New Hope Railroad 40 is a 2-8-0 "Consolidation" type steam locomotive built in 1925 by the Baldwin Locomotive Works for the Lancaster and Chester Railroad (L&C) in Lancaster, South Carolina. No. 40 is the only operating steam locomotive on the New Hope Railroad in New Hope, Pennsylvania.

History

Lancaster & Chester Railroad
No. 40 was ordered by the Lancaster and Chester Railroad of Lancaster, South Carolina from the Baldwin Locomotive Works for the price of $25,125.96. The locomotive was completed on December 2, 1925. The locomotive was constructed at the Broad Street erecting hall of the Baldwin Locomotive Works in nearby Philadelphia, Pennsylvania, with final assembly happening at the Eddystone Plant. No. 40 was one of the final steam locomotives constructed at the Broad Street site. On December 3, the locomotive was brought by the Baltimore & Ohio Railroad from Philadelphia to Washington, D.C., where it was received by the Southern Railway who hauled it to the L&C's interchange in Catawba, South Carolina.

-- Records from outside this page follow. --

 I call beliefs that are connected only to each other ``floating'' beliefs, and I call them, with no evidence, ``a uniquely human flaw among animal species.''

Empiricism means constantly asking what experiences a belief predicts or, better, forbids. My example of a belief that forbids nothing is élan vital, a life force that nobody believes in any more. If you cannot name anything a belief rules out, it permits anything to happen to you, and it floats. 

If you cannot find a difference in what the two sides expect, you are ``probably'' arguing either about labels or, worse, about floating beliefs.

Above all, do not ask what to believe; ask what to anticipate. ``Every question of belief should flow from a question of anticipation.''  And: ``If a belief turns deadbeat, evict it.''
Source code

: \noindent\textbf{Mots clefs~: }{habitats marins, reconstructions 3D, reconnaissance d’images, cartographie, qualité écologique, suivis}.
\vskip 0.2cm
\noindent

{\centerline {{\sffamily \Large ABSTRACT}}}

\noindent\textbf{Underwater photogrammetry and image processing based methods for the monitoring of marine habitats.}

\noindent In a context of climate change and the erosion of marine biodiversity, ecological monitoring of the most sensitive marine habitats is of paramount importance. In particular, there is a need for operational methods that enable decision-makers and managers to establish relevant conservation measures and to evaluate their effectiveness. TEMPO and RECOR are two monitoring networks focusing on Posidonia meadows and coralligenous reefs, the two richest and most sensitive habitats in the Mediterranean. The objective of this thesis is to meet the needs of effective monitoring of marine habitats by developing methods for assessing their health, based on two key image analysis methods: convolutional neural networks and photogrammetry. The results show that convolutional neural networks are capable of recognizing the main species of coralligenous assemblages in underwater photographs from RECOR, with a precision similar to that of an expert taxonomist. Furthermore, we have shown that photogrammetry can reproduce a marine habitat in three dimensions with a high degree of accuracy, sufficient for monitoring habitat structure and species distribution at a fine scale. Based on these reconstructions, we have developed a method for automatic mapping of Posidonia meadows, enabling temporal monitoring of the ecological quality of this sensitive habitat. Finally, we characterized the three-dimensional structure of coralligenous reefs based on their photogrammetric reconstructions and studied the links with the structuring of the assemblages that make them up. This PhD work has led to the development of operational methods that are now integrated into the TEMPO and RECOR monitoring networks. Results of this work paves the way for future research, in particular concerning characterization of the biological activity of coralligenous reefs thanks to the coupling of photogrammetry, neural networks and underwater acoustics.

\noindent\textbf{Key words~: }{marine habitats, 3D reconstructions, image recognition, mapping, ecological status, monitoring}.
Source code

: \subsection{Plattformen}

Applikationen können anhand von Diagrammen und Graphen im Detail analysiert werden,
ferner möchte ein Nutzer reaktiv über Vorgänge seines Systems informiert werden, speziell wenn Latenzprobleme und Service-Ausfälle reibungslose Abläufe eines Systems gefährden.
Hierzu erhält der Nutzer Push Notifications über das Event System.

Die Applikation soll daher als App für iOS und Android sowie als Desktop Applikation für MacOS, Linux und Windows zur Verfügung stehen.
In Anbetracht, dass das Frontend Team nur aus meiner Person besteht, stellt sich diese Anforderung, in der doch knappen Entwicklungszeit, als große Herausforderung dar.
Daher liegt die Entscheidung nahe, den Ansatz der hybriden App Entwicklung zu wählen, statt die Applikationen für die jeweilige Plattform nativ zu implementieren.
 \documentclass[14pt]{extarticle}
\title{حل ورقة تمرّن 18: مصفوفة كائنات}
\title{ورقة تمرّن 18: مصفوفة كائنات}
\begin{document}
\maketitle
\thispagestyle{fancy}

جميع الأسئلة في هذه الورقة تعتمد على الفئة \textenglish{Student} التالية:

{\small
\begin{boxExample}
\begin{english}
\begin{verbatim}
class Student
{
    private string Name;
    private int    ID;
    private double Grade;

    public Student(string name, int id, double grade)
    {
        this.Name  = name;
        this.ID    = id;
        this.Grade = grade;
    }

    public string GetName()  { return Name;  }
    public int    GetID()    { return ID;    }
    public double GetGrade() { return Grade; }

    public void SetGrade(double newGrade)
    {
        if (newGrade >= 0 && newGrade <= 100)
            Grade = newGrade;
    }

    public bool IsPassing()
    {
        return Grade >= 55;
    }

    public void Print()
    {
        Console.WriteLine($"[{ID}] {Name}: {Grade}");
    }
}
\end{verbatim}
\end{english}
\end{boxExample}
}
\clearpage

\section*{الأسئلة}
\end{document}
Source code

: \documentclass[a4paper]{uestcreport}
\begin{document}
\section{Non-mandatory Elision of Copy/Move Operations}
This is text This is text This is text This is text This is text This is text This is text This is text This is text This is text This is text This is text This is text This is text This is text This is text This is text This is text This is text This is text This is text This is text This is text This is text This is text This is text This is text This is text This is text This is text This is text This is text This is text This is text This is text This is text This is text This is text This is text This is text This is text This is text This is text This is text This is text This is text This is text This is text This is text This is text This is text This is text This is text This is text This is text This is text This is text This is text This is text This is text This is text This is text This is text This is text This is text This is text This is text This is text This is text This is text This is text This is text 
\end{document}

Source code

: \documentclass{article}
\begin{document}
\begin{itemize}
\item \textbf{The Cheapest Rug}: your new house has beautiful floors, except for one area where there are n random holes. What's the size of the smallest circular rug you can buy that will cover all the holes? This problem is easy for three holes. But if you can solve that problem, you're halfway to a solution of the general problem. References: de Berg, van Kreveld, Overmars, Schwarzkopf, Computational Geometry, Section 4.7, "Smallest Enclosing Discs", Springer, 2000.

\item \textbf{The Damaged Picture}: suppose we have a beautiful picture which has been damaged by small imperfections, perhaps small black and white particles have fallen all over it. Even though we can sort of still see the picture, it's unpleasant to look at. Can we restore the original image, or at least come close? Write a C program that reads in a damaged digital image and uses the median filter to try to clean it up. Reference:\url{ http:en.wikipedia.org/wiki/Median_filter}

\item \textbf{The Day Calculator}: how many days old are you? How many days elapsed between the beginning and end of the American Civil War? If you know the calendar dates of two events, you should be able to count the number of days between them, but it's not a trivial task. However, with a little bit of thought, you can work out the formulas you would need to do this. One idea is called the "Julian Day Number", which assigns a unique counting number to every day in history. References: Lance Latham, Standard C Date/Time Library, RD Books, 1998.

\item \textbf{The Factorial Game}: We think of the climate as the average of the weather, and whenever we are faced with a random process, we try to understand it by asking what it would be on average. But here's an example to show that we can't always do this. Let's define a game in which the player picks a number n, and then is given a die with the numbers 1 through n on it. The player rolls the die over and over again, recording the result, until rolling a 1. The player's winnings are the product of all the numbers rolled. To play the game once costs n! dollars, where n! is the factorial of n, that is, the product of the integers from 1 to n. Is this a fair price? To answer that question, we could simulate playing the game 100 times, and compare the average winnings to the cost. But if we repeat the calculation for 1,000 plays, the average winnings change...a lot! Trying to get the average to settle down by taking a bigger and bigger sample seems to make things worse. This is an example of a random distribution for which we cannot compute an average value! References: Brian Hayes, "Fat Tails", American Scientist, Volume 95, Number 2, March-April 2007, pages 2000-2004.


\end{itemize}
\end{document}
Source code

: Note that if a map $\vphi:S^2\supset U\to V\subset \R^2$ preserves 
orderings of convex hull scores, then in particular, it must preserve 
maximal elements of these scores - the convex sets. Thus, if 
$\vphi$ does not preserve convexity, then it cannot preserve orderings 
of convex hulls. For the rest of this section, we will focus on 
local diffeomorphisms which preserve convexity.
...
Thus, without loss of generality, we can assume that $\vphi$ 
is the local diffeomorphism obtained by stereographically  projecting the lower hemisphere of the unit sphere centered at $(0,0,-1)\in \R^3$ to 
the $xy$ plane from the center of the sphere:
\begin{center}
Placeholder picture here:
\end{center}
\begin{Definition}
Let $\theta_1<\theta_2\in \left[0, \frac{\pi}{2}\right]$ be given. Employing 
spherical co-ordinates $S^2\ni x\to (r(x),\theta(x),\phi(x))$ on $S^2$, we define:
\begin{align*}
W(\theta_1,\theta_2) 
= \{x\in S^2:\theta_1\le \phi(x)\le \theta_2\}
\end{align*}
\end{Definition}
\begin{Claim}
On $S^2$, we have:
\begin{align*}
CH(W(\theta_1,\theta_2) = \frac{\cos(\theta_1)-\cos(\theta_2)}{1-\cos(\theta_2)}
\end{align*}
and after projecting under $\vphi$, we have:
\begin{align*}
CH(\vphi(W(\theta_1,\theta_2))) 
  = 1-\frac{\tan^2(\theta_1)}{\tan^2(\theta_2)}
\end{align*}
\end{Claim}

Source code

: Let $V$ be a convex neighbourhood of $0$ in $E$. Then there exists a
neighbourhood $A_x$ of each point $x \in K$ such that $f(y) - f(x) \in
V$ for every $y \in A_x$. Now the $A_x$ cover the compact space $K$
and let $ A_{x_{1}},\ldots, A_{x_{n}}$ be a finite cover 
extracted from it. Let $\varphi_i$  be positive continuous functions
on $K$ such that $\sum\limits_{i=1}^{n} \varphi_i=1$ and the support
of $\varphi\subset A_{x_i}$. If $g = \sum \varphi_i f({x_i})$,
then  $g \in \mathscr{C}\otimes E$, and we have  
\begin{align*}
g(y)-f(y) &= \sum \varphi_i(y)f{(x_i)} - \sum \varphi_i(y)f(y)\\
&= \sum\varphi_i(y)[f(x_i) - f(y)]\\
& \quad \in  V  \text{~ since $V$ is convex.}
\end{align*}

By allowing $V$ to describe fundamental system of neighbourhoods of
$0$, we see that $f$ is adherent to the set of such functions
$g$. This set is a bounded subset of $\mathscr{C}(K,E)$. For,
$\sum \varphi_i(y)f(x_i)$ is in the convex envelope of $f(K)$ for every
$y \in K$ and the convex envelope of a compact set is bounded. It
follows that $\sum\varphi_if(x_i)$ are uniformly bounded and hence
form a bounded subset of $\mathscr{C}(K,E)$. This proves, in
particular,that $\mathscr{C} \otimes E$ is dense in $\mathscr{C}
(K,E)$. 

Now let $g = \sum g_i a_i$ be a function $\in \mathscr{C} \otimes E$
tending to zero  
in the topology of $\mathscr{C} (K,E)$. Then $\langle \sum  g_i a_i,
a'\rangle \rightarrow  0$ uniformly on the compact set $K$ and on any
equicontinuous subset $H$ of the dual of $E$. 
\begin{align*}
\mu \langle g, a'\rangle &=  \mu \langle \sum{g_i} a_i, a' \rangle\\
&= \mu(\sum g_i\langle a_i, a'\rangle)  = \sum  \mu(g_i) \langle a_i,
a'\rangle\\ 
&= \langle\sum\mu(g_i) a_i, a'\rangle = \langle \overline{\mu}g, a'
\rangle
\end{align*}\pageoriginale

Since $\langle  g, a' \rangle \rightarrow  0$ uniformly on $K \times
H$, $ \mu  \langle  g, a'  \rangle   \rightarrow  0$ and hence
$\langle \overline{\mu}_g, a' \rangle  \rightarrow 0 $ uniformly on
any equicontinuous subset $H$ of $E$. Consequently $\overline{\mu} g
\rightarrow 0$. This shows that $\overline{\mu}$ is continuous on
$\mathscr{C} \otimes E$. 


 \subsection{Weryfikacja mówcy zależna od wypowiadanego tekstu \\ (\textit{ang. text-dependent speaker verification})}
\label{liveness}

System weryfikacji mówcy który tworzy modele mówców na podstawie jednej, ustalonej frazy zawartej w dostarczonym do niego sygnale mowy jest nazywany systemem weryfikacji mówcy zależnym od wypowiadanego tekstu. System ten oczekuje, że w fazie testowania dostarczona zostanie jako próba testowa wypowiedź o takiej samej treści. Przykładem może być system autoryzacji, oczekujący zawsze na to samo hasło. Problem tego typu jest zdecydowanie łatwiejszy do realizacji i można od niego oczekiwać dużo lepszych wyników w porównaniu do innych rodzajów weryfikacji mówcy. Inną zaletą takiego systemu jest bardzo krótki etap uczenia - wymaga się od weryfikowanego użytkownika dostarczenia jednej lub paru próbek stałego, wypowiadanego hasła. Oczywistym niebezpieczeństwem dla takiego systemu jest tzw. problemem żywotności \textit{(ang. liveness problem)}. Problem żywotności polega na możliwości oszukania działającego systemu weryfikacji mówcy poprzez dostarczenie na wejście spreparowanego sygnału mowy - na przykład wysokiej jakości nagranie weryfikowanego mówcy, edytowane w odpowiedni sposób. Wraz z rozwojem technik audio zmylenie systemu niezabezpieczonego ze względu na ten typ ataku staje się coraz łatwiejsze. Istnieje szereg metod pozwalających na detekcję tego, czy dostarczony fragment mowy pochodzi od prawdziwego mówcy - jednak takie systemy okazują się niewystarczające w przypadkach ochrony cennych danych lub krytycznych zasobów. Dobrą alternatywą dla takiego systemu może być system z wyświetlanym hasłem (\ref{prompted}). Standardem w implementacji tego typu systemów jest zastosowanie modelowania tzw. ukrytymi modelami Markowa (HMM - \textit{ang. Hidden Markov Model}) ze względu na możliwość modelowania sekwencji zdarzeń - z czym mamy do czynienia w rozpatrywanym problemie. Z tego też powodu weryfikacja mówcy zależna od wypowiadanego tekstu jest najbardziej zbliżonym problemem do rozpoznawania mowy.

The locomotive arrived at L&C on December 5. Being one of the railroad's largest engines, it was immediately put on the main train from Lancaster to Catawba.

Only 10 days after the locomotive's arrival, on December 15, No. 40 was involved in a wreck near Pleasant Hill, South Carolina, killing the locomotive's fireman and critically injuring the engineer. The wreck was determined to be the fault of the engineer, who refused to apply the train's air brakes, who preferred only using the locomotive's independent brakes. The pressure locked the drivers at 45mph, causing the No. 3 driver tire on the fireman's side to pop off and derail the locomotive. Little is known about this wreck as no photos of the wreck have been surfaced, but it is reported that the wreck destroyed approximately 500' of L&C's mainline. This wreck also destroyed No. 40’s original wooden pilot. The wreck resulted in the railroad not being able to haul product for 3 months. The Lancaster and Chester sued Baldwin Locomotive Works, resulting in an undisclosed settlement that in turn paid for the purchase of Lancaster & Chester No. 41 from the American Locomotive Company. No. 40 was repaired and rebuilt by the railroad and re-entered service in Spring 1926. After the wreck, No. 40 was designated as a switcher for the various yards across the railroad.

Cliffside Railroad
In 1947, after L&C dieselized their entire roster, No. 40 was sold to the Cliffside Railroad, a short line in North Carolina. During its entire tenure on the Cliffside, the relatively diminutive 80-ton 2-8-0 was the largest locomotive the railroad owned. However, the locomotive was not used much as it was often overpowered for the small switching jobs and sharp track.

New Hope Railroad

In 1962, the Cliffside Railroad sold the 40 to Steam Trains Inc., located in New Hope, Pennsylvania. No. 40 was the first piece of equipment purchased by the group, in hoping to find a branch line to run it on. No. 40 was initially moved to Reading Company's yard in Wilmington, Delaware, before being moved to the Reading Company shops in St. Clair, Pennsylvania with the rest of Steam Trains Inc.'s equipment. In 1966, Steam Trains Inc. was reorganized as the New Hope Railroad and moved all of its equipment, including 40, to the former Reading Company yard in New Hope, Pennsylvania.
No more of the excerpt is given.